Commit to mainline every day
My general rule of thumb is that every developer should commit to the repository every day. In practice it's often useful if developers commit more frequently than that. The more frequently you commit, the less places you have to look for conflict errors, and the more rapidly you fix conflicts.
It's really important to CI that commits are made to mainline every day. To achieve this end, CI practitioners favor trunk-based development.
This alone rules out most software teams that think they are doing CI. Today, it's far more common that only a pull / merge request gets opened daily. Notice that this does not meet the definition above, which is that every developer on the team commits to trunk at least once per day, and even more than that, if possible.
More importantly, what would a software team actually get out of CI / CD?
The book Accelerate has a valuable summary of a few points, excerpted here:
Our research also found that developing off trunk/master rather than on long-lived feature branches was correlated with higher delivery performance. Teams that did well had fewer than three active branches at any time, their branches had very short lifetimes (less than a day) before being merged into trunk and never had “code freeze” or stabilization periods. It’s worth re-emphasizing that these results are independent of team size, organization size, or industry.
Even after finding that trunk-based development practices contribute to better software delivery performance, some developers who are used to the “GitHub Flow” workflow remain skeptical. This workflow relies heavily on developing with branches and only periodically merging to trunk. We have heard, for example, that branching strategies are effective if development teams don’t maintain branches for too long—and we agree that working on short-lived branches that are merged into trunk at least daily is consistent with commonly accepted continuous integration practices.

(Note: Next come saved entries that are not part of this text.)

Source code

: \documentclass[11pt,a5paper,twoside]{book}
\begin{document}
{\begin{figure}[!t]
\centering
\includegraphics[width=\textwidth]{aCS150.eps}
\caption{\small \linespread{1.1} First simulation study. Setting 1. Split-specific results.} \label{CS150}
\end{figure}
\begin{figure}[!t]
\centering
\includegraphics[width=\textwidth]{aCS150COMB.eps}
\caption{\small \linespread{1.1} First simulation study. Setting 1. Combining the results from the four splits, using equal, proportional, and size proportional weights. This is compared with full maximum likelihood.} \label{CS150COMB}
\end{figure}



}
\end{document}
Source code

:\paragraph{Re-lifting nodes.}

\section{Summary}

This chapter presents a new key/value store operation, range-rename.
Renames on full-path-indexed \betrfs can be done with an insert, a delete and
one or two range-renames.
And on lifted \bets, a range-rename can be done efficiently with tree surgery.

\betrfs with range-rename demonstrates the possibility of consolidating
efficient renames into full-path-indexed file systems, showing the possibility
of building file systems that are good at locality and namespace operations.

We conducted additional research and found that teams using branches that live a short amount of time (integration times less than a day) combined with short merging and integration periods (less than a day) do better in terms of software delivery performance than teams using longer-lived branches. Anecdotally, and based on our own experience, we hypothesize that this is because having multiple long-lived branches discourages both refactoring and intrateam communication. We should note, however, that GitHub Flow is suitable for open source projects whose contributors are not working on a project full time. In that situation, it makes sense for branches that part-time contributors are working on to live for longer periods of time without being merged.
The rest of Accelerate shows even more evidence for practicing CI / CD. But, Fowler's previously-referenced article also offers this great point:
By doing this frequently, developers quickly find out if there’s a conflict between two developers. The key to fixing problems quickly is finding them quickly. With developers committing every few hours a conflict can be detected within a few hours of it occurring, at that point not much has happened and it’s easy to resolve. Conflicts that stay undetected for weeks can be very hard to resolve.